(Extracted data entries)
---+---

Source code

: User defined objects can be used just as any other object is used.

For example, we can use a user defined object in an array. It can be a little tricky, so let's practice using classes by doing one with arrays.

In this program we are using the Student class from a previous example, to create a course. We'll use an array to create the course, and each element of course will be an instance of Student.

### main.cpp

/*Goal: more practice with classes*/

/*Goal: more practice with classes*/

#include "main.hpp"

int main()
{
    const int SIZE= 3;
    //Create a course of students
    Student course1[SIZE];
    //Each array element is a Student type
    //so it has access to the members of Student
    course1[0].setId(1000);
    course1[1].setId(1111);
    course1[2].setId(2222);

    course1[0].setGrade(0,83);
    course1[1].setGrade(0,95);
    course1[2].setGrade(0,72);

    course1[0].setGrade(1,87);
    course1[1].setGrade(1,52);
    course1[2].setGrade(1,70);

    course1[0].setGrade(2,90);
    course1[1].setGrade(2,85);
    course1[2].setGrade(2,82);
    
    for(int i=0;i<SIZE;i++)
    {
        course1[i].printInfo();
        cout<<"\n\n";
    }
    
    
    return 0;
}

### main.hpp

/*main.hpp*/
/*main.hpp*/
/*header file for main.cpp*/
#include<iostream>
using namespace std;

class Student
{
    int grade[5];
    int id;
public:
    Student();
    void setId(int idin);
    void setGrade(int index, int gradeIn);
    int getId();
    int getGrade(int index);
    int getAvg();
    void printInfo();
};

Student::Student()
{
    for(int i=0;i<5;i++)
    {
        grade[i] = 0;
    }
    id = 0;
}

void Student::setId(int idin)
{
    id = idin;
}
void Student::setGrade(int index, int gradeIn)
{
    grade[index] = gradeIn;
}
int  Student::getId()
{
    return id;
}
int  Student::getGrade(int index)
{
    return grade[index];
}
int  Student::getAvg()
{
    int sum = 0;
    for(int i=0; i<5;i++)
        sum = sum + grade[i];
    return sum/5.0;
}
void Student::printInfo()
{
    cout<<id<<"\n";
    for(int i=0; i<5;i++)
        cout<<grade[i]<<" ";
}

---+---

### What this task involves
Every record above is to be given again precisely.

### Answer for this exercise
Source code

: User defined objects can be used just as any other object is used.

For example, we can use a user defined object in an array. It can be a little tricky, so let's practice using classes by doing one with arrays.

In this program we are using the Student class from a previous example, to create a course. We'll use an array to create the course, and each element of course will be an instance of Student.

### main.cpp

/*Goal: more practice with classes*/

/*Goal: more practice with classes*/

#include "main.hpp"

int main()
{
    const int SIZE= 3;
    //Create a course of students
    Student course1[SIZE];
    //Each array element is a Student type
    //so it has access to the members of Student
    course1[0].setId(1000);
    course1[1].setId(1111);
    course1[2].setId(2222);

    course1[0].setGrade(0,83);
    course1[1].setGrade(0,95);
    course1[2].setGrade(0,72);

    course1[0].setGrade(1,87);
    course1[1].setGrade(1,52);
    course1[2].setGrade(1,70);

    course1[0].setGrade(2,90);
    course1[1].setGrade(2,85);
    course1[2].setGrade(2,82);
    
    for(int i=0;i<SIZE;i++)
    {
        course1[i].printInfo();
        cout<<"\n\n";
    }
    
    
    return 0;
}

### main.hpp

/*main.hpp*/
/*main.hpp*/
/*header file for main.cpp*/
#include<iostream>
using namespace std;

class Student
{
    int grade[5];
    int id;
public:
    Student();
    void setId(int idin);
    void setGrade(int index, int gradeIn);
    int getId();
    int getGrade(int index);
    int getAvg();
    void printInfo();
};

Student::Student()
{
    for(int i=0;i<5;i++)
    {
        grade[i] = 0;
    }
    id = 0;
}

void Student::setId(int idin)
{
    id = idin;
}
void Student::setGrade(int index, int gradeIn)
{
    grade[index] = gradeIn;
}
int  Student::getId()
{
    return id;
}
int  Student::getGrade(int index)
{
    return grade[index];
}
int  Student::getAvg()
{
    int sum = 0;
    for(int i=0; i<5;i++)
        sum = sum + grade[i];
    return sum/5.0;
}
void Student::printInfo()
{
    cout<<id<<"\n";
    for(int i=0; i<5;i++)
        cout<<grade[i]<<" ";
}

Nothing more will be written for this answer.